Das Video ist ein Fake. Dass es anhand von KI generiert wurde, lässt sich an drei Merkmalen erkennen:
- Es wurde von einem YouTube-Kanal mit dem Namen "DangerousAI" veröffentlicht, was auf KI-generierte Inhalte hinweist. Auch im Video selbst ist "DangerousAI" als Originalquelle rechts unten neben Trumps Kopf eingeblendet.
- In der Kanalbeschreibung steht "AI Parody Content", und der Account-Inhaber erklärt, dass er KI für die Sprachaufnahme nutzt.
- Zwischen den Sätzen macht KI-Trump manchmal längere Pausen, die unnatürlich wirken. Insgesamt ist die KI-generierte Audiospur jedoch kaum als solche erkennbar; Programme für Audio-Deepfakes sind weit entwickelt.
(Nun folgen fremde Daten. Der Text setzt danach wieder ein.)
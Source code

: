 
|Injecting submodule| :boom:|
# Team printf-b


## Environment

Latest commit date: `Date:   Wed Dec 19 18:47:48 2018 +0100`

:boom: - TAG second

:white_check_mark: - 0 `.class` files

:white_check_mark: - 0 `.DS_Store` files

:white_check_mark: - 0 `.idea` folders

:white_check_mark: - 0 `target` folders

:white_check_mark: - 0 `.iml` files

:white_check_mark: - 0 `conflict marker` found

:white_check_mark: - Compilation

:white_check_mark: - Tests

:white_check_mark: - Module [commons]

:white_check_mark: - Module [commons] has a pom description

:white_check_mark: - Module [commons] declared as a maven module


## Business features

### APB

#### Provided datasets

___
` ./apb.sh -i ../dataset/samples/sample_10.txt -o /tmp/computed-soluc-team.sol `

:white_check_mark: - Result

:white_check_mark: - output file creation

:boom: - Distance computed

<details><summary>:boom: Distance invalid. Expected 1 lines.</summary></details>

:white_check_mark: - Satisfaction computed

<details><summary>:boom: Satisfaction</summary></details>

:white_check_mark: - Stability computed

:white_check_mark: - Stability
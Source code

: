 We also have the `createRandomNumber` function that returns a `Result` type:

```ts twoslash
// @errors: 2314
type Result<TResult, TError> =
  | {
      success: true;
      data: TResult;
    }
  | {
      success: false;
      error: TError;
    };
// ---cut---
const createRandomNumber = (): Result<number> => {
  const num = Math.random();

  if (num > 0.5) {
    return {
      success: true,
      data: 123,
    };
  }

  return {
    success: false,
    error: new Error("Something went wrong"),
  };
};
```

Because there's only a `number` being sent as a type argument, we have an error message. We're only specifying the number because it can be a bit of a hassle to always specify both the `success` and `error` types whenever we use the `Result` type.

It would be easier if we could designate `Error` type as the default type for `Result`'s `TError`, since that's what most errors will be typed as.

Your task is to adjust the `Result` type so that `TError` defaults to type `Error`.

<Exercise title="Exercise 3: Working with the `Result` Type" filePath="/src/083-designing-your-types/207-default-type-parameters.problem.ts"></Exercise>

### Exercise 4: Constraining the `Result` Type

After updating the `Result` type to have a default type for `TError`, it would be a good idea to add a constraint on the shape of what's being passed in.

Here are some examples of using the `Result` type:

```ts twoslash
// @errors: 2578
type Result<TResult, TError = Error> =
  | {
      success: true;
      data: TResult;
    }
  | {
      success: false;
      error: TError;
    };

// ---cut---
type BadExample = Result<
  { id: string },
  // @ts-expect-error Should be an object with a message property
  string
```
Selenskyjs Auftritt ohne Anzug sorgt für Kritik
Trotz der Fälschung bezieht sich das KI-Fake auf einen echten Vorfall: Trump war offenbar tatsächlich verärgert über Selenskyjs Kleidung, was zu Beginn des Treffens deutlich wurde, als er sagt: "Wow, sie haben sich aber schick gemacht." Selenskyj trug sein übliches schwarzes Sweatshirt im Militärstil mit dem Wappen der Ukraine auf Brusthöhe, ein Zeichen für Solidarität mit den ukrainischen Soldaten an der Front, wie Selenskyj in der Vergangenheit erklärt hat.
Mehrere Quellen berichteten dem Nachrichtenportal Axios, dass Trump sich über Selenskyjs Kleiderwahl ärgerte. Trumps Beraterstab hatte im Vorfeld darauf hingewiesen, dass es als respektvoller angesehen worden wäre, wenn der ukrainische Präsident auf seine übliche militärische Kleidung verzichtet hätte.
In den USA sorgt Selenskyjs Kleiderwahl schon länger für Kritik, vor allem von konservativen Medien. Auch am Freitag fragte Brian Glenn, Chefkorrespondent im Weißen Haus des konservativen amerikanischen Senders Real America's Voice, Selenskyj während des Treffens mehrfach kritisch, warum er keinen Anzug trage: "Sie weigern sich, einen Anzug zu tragen. (...) Besitzen Sie überhaupt einen?"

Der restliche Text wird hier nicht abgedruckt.